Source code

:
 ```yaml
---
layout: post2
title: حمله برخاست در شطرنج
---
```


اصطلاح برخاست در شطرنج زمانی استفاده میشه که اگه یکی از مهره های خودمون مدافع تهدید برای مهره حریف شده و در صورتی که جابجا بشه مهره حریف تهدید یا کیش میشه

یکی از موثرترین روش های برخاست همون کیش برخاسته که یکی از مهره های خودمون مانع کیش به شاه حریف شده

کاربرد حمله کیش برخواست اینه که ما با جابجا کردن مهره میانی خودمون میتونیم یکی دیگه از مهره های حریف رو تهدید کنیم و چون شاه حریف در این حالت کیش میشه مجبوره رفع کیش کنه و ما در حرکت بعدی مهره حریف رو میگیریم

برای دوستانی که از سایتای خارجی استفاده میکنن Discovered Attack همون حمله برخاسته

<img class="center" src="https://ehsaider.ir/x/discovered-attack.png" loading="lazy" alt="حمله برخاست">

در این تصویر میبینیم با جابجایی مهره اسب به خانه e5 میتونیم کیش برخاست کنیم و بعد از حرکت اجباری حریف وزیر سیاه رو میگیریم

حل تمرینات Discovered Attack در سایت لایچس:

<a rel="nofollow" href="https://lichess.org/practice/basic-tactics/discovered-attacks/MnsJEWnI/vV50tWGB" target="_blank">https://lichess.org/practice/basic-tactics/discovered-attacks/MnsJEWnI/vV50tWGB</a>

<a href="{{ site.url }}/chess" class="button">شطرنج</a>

━━━

Activity. Filter the entries down to the lines holding the string "میگیریم". Copy each of those lines.

Exercise solution.
کاربرد حمله کیش برخواست اینه که ما با جابجا کردن مهره میانی خودمون میتونیم یکی دیگه از مهره های حریف رو تهدید کنیم و چون شاه حریف در این حالت کیش میشه مجبوره رفع کیش کنه و ما در حرکت بعدی مهره حریف رو میگیریم
در این تصویر میبینیم با جابجایی مهره اسب به خانه e5 میتونیم کیش برخاست کنیم و بعد از حرکت اجباری حریف وزیر سیاه رو میگیریم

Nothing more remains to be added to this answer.